Graham Reid | | 4 min read
Our EP reviewer Yasmin has bent her ears to dozens of releases this year, notes just how many good ones came from New Zealand artists . . . and then chooses thesze six for your consideration . . .
Julia Michaels: Inner Monologue Part 1
Julia Michaels has been one of the biggest names in pop music this year, despite only having released two EPs and a handful of collaboration singles. Inner Monologue Part 1, was the first of two (as it stands right now) EPs released this year, and its six tracks have struck the hearts of pop fans globally with their uninhibited honesty. If you ever needed to normalise your issues and feel understood in your pain, Michaels’ Inner Monologue Part 1 is just the thing you’re after. From anxiety and introversion, to ongoing depression and heartache, Michaels has tapped into the minds of millions with this EP, and as Part 2 has since proven, she’s got a lot more to say, too. 2020 is going to be a huge year for this woman.
New Zealand once again shows that despite a small population, there’s plenty of talent to be found within its borders. Reflecting the EP’s title perfectly, each track has something odd and interesting about it, an experimental venture that has more than paid off. With fascinating and haunting vocals, combined with all of the typical sounds you might expect to hear in the most terrifying scenes of a Stephen King horror movie, Missy has created something bizarre yet cohesive and strangely enjoyable. It’s easy to describe this EP as ‘incredible’ and with such innate talent, Missy deserves to see her repertoire and fanbase grow at an exponential rate as we move into the New Year.
Theia: Not Your Princess
Joining the scores of women killing it in pop this year, New Zealand’s very own Theia is one to watch. As we draw to the end of the year, she’s still woefully undersold in many countries, but having made waves in her home country, as well as internationally in places such as Japan, it’s hopefully only a matter of time before this Hello Kitty loving pop princess makes a name for herself in places such as the US and the UK as well. Not Your Princess is a perfect collection of bubblegum pop sounding tracks that are with more sincere undertones, as conveyed through the lyrics, and is a true testament to Theia’s ever-growing talent.
Simple Creatures: Strange Love
If you’re a fan of pop-punk then there’s no way this collaboration between Blink 182’s Mark Hoppus and All Time Low’s Alex Gaskarth has passed you by. Sounding almost nothing like the pair’s respective main projects, Simple Creatures has allowed them to experiment sonically, letting their creativity run wild without being tied down to the expectations that come with ATL and Blink. While it’s unlikely anyone will be screaming along to the tracks on Strange Love in the same way they do to Nothing Personal or Take Off Your Pants and Jacket, years after their release, there’s no denying that this EP is filled with passion and fun, and demands to be screamed along to on long road trips to the beach or your New Year’s festival of choice as you make your way into the next decade.

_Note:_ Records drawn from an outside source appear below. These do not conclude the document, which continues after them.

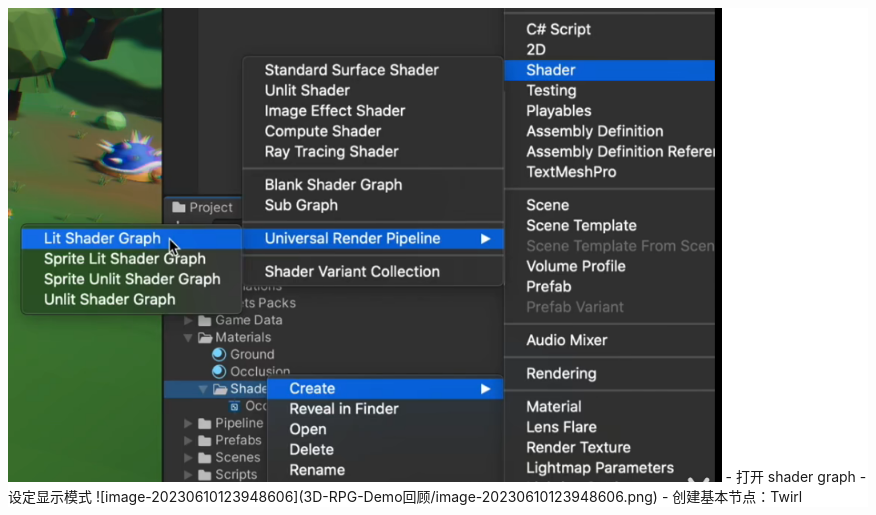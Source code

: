  <img src="3D-RPG-Demo回顾/image-20230610123834553.png" alt="image-20230610123834553" style="zoom:80%;" />
- 打开 shader graph 
  - 设定显示模式
    ![image-20230610123948606](3D-RPG-Demo回顾/image-20230610123948606.png)
  - 创建基本节点：Twirl
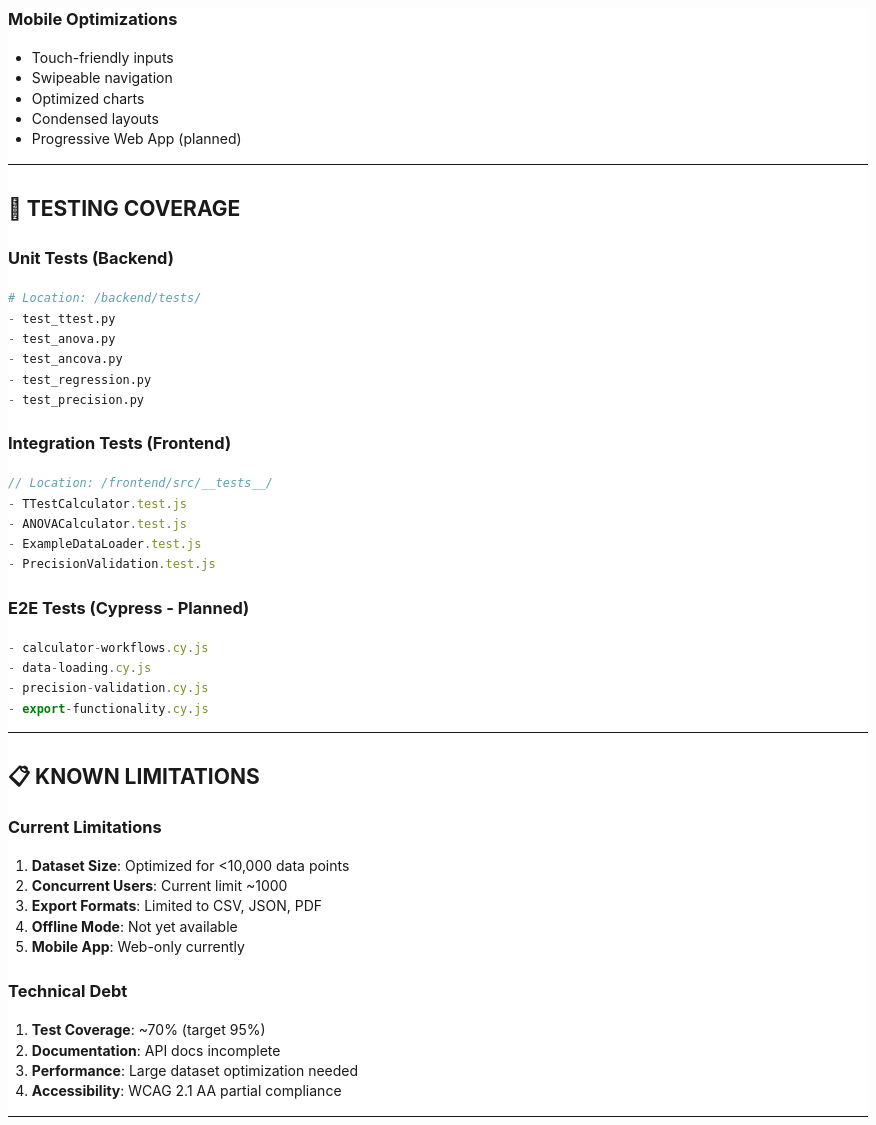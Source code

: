 ### Mobile Optimizations
- Touch-friendly inputs
- Swipeable navigation
- Optimized charts
- Condensed layouts
- Progressive Web App (planned)

---

## 🎯 TESTING COVERAGE

### Unit Tests (Backend)
```python
# Location: /backend/tests/
- test_ttest.py
- test_anova.py
- test_ancova.py
- test_regression.py
- test_precision.py
```

### Integration Tests (Frontend)
```javascript
// Location: /frontend/src/__tests__/
- TTestCalculator.test.js
- ANOVACalculator.test.js
- ExampleDataLoader.test.js
- PrecisionValidation.test.js
```

### E2E Tests (Cypress - Planned)
```javascript
- calculator-workflows.cy.js
- data-loading.cy.js
- precision-validation.cy.js
- export-functionality.cy.js
```

---

## 📋 KNOWN LIMITATIONS

### Current Limitations
1. **Dataset Size**: Optimized for <10,000 data points
2. **Concurrent Users**: Current limit ~1000
3. **Export Formats**: Limited to CSV, JSON, PDF
4. **Offline Mode**: Not yet available
5. **Mobile App**: Web-only currently

### Technical Debt
1. **Test Coverage**: ~70% (target 95%)
2. **Documentation**: API docs incomplete
3. **Performance**: Large dataset optimization needed
4. **Accessibility**: WCAG 2.1 AA partial compliance

---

Never has an artist managed to capture the essence of rural New Zealand while maintaining modernity and relevance in the way ZÖ has with her WAR EP. With vocals that soar to unimaginable heights, seemingly without effort, she combines emotional lyrics with gorgeous synths, all the while holding onto the traditionality that most singer/songwriters are borne out of. It’s no easy task to evoke emotion through music alone, but strip back the vocals in any one of these tracks and you’d feel almost as much as you do with the complete picture. It’s genuinely exciting to consider what ZÖ might come out with next.
grandson: a modern tragedy vol. 2
It’s easy, when faced with the polarising political climate that we currently live in, to want to bury your head in the sand and shy away from the hard yet necessary conversations that should surround the many issues that exist within our world. grandson, however, has done exactly the opposite of that with his modern tragedy series, releasing track after track addressing the social and political issues that are not just unpleasant, but actually resulting in the death of thousands of Americans every year. While the thematic content is integral to the impact, it’s important not to ignore grandson’s musical talent. The lyrics couldn’t possibly hit so hard without the musical accompaniment that builds as much rage and empathy as the words themselves. grandson knows exactly what he wants to do and how to do it, and this is never showcased more than in volume 2 of his incredible EP series.
Yasmin Brown is a dedicated music lover and avid critic, who completed her PGDip in Communication Studies at Auckland University of Technology. She’s at her peak when buried in the middle of a mosh pit, and now continues to pursue her love of live music journalism in Cambridge, UK, often finding herself popping to London to check out her favourite bands, as well as discovering a mass of new talent.